Wie läuft eine Fahrt mit dem Azubi-Shuttle ab?
Einer der 25 Auszubildenden, die das Shuttle regelmäßig nutzen, ist Tim Schuhmann aus Strahlungen. Die Ausbildung als KFZ-Mechatroniker hat der 17-Jährige im Oktober 2020 begonnen. Zu Beginn des Ausbildungsjahres hat er seinen Berufsschulplan abgegeben, damit sein individueller Fahrplan erstellt werden konnte.
Sein Ausbildungsbetrieb, das Autohaus Guntram Harth in Heustreu, ist rund 13 Kilometer von seinem Zuhause entfernt. Eine Busverbindung ist nur begrenzt möglich. Er müsste lange in Bad Neustadt am ZOB warten. Sein Arbeitstag beginnt um 7.30 Uhr und endet um 17 Uhr. 10 Minuten vor 7 Uhr wartet das Shuttle vor der Tür und bringt ihn zur Arbeit. Nach Feierabend sammelt ihn das Azubi-Shuttle wieder ein. In die Berufsschule nach Bad Neustadt nimmt er den "regulären" Bus.
Abgeholt wird Tim Schuhmann häufig vom selben Fahrer: "Wir unterhalten uns auch immer viel auf den Fahrten." Ist der Azubi mal krank oder kann aus anderen Gründen nicht mit dem Shuttle fahren, ist das auch kein Problem. "Das läuft ganz flexibel ab. Ich hab die Nummer vom Fahrer. Ich rufe ihn an und sage, dass ich heute nicht mitfahre", erklärt der 17-Jährige. Sein morgendliche Ankunft mit dem Shuttle sorgte anfangs bei seinen Kolleginnen und Kollegen für Verwunderung. Nachdem er ihnen das Angebot erklärt hatte, sei diese jedoch schnell verflogen.
Tim Schuhmann: "Eine Fortsetzung würde ich mir wünschen"
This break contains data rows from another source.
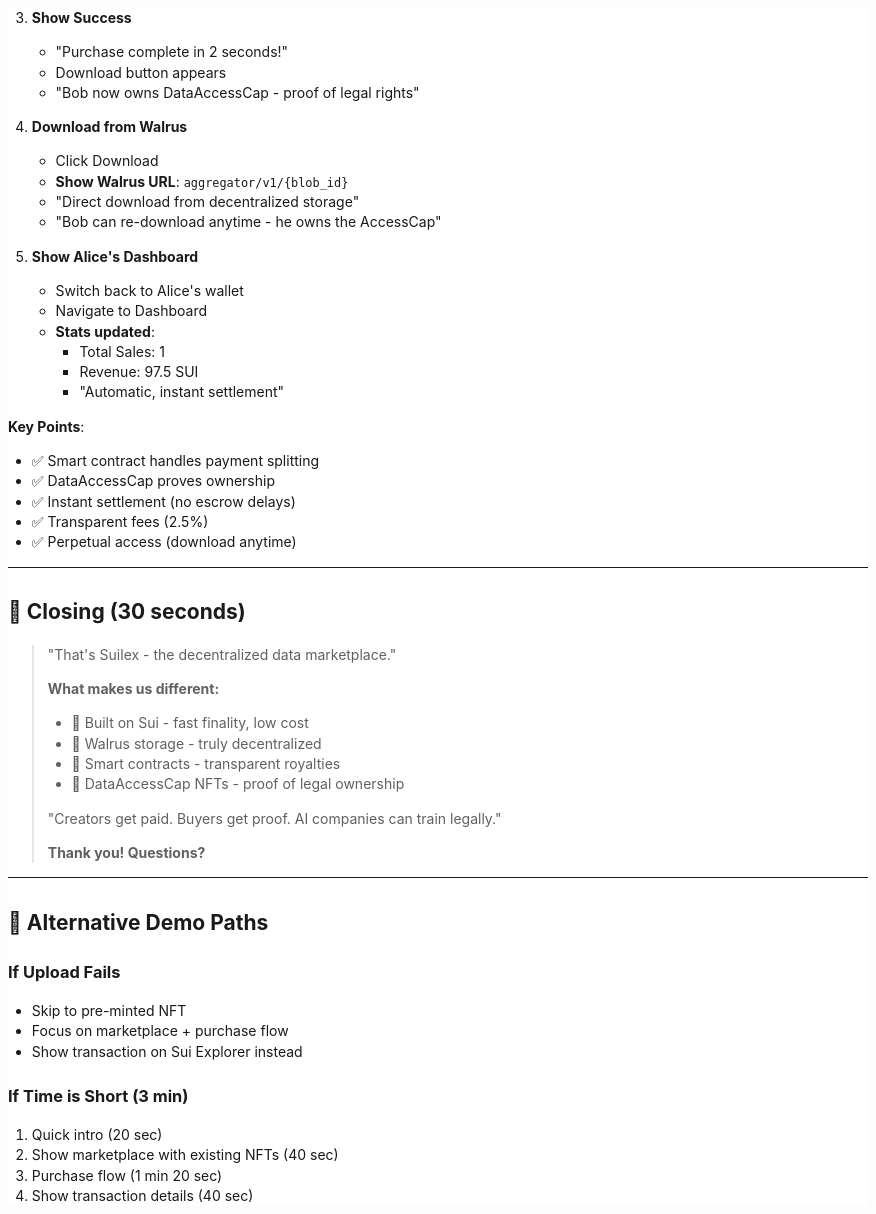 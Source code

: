 3. **Show Success**
   - "Purchase complete in 2 seconds!"
   - Download button appears
   - "Bob now owns DataAccessCap - proof of legal rights"

4. **Download from Walrus**
   - Click Download
   - **Show Walrus URL**: `aggregator/v1/{blob_id}`
   - "Direct download from decentralized storage"
   - "Bob can re-download anytime - he owns the AccessCap"

5. **Show Alice's Dashboard**
   - Switch back to Alice's wallet
   - Navigate to Dashboard
   - **Stats updated**:
     - Total Sales: 1
     - Revenue: 97.5 SUI
     - "Automatic, instant settlement"

**Key Points**:
- ✅ Smart contract handles payment splitting
- ✅ DataAccessCap proves ownership
- ✅ Instant settlement (no escrow delays)
- ✅ Transparent fees (2.5%)
- ✅ Perpetual access (download anytime)

---

## 🎤 Closing (30 seconds)

> "That's Suilex - the decentralized data marketplace."
>
> **What makes us different:**
> - 🔷 Built on Sui - fast finality, low cost
> - 🐋 Walrus storage - truly decentralized
> - 📜 Smart contracts - transparent royalties
> - 🎫 DataAccessCap NFTs - proof of legal ownership
>
> "Creators get paid. Buyers get proof. AI companies can train legally."
>
> **Thank you! Questions?**

---

## 🎥 Alternative Demo Paths

### **If Upload Fails**
- Skip to pre-minted NFT
- Focus on marketplace + purchase flow
- Show transaction on Sui Explorer instead

### **If Time is Short (3 min)**
1. Quick intro (20 sec)
2. Show marketplace with existing NFTs (40 sec)
3. Purchase flow (1 min 20 sec)
4. Show transaction details (40 sec)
Beeinflusst habe ihn das Angebot bei seiner Suche nach einem geeigneten Ausbildungsbetrieb nicht. "Ich habe mich beworben und danach erst geschaut, ob und wie genau ich zu meinem Arbeitsplatz komme. Meine Mutter hatte von dem Azubi-Shuttle gehört, und dann habe ich mich gleich angemeldet", so der angehende KFZ-Mechatroniker. Mit Erfolg.
Für das Azubi-Shuttle bezahlt der 17-Jährige monatlich einen Beitrag in Höhe von 66 Euro. Günstig findet er. "Ich habe es überschlagen. Für eine Tankfüllung würde ich ungefähr 70 Euro bezahlen und etwa zwei Wochen damit auskommen. Also spare ich dank des Shuttles ungefähr die Hälfte."
Schuhmann ist begeistert vom Azubi-Shuttle: "Das Projekt ist super für Auszubildende, die in einer ähnlichen Situation wie ich sind. Eine Fortsetzung würde ich mir auf jeden Fall wünschen." Allzu lange wird Schuhmann das Shuttle aber nicht mehr nutzen: "Ende März werde ich 18 Jahre alt, dann möchte ich selber zur Arbeit fahren."